▶ **WHAT IS REQUIRED**: If a line in the records below contains the word "that", copy it.

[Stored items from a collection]

◆ ◆ ◆

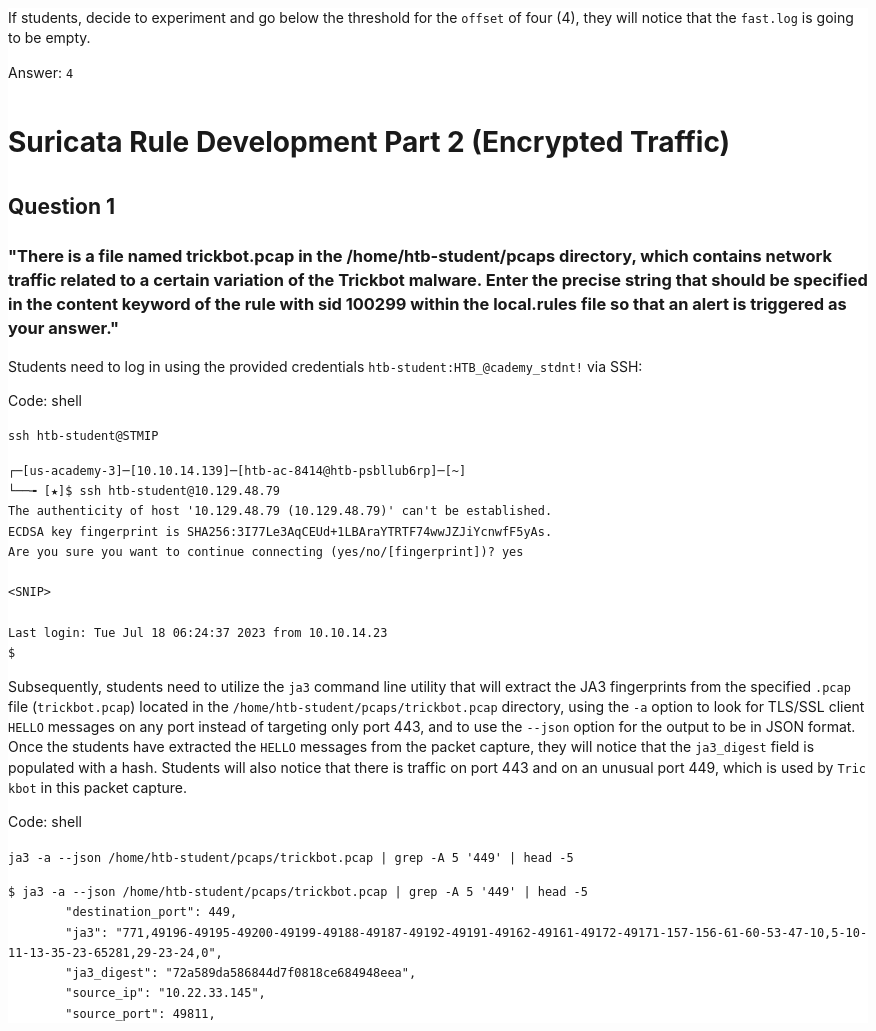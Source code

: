 If students, decide to experiment and go below the threshold for the `offset` of four (4), they will notice that the `fast.log` is going to be empty.

Answer: `4`

# Suricata Rule Development Part 2 (Encrypted Traffic)

## Question 1

### "There is a file named trickbot.pcap in the /home/htb-student/pcaps directory, which contains network traffic related to a certain variation of the Trickbot malware. Enter the precise string that should be specified in the content keyword of the rule with sid 100299 within the local.rules file so that an alert is triggered as your answer."

Students need to log in using the provided credentials `htb-student:HTB_@cademy_stdnt!` via SSH:

Code: shell

```shell
ssh htb-student@STMIP
```

```
┌─[us-academy-3]─[10.10.14.139]─[htb-ac-8414@htb-psbllub6rp]─[~]
└──╼ [★]$ ssh htb-student@10.129.48.79
The authenticity of host '10.129.48.79 (10.129.48.79)' can't be established.
ECDSA key fingerprint is SHA256:3I77Le3AqCEUd+1LBAraYTRTF74wwJZJiYcnwfF5yAs.
Are you sure you want to continue connecting (yes/no/[fingerprint])? yes

<SNIP>

Last login: Tue Jul 18 06:24:37 2023 from 10.10.14.23
$ 
```

Subsequently, students need to utilize the `ja3` command line utility that will extract the JA3 fingerprints from the specified `.pcap` file (`trickbot.pcap`) located in the `/home/htb-student/pcaps/trickbot.pcap` directory, using the `-a` option to look for TLS/SSL client `HELLO` messages on any port instead of targeting only port 443, and to use the `--json` option for the output to be in JSON format. Once the students have extracted the `HELLO` messages from the packet capture, they will notice that the `ja3_digest` field is populated with a hash. Students will also notice that there is traffic on port 443 and on an unusual port 449, which is used by `Trickbot` in this packet capture.

Code: shell

```shell
ja3 -a --json /home/htb-student/pcaps/trickbot.pcap | grep -A 5 '449' | head -5
```

```
$ ja3 -a --json /home/htb-student/pcaps/trickbot.pcap | grep -A 5 '449' | head -5
        "destination_port": 449,
        "ja3": "771,49196-49195-49200-49199-49188-49187-49192-49191-49162-49161-49172-49171-157-156-61-60-53-47-10,5-10-11-13-35-23-65281,29-23-24,0",
        "ja3_digest": "72a589da586844d7f0818ce684948eea",
        "source_ip": "10.22.33.145",
        "source_port": 49811,
```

◆ ◆ ◆

▶ **ANSWER BELOW**:
: If students, decide to experiment and go below the threshold for the `offset` of four (4), they will notice that the `fast.log` is going to be empty.
### "There is a file named trickbot.pcap in the /home/htb-student/pcaps directory, which contains network traffic related to a certain variation of the Trickbot malware. Enter the precise string that should be specified in the content keyword of the rule with sid 100299 within the local.rules file so that an alert is triggered as your answer."
Subsequently, students need to utilize the `ja3` command line utility that will extract the JA3 fingerprints from the specified `.pcap` file (`trickbot.pcap`) located in the `/home/htb-student/pcaps/trickbot.pcap` directory, using the `-a` option to look for TLS/SSL client `HELLO` messages on any port instead of targeting only port 443, and to use the `--json` option for the output to be in JSON format. Once the students have extracted the `HELLO` messages from the packet capture, they will notice that the `ja3_digest` field is populated with a hash. Students will also notice that there is traffic on port 443 and on an unusual port 449, which is used by `Trickbot` in this packet capture.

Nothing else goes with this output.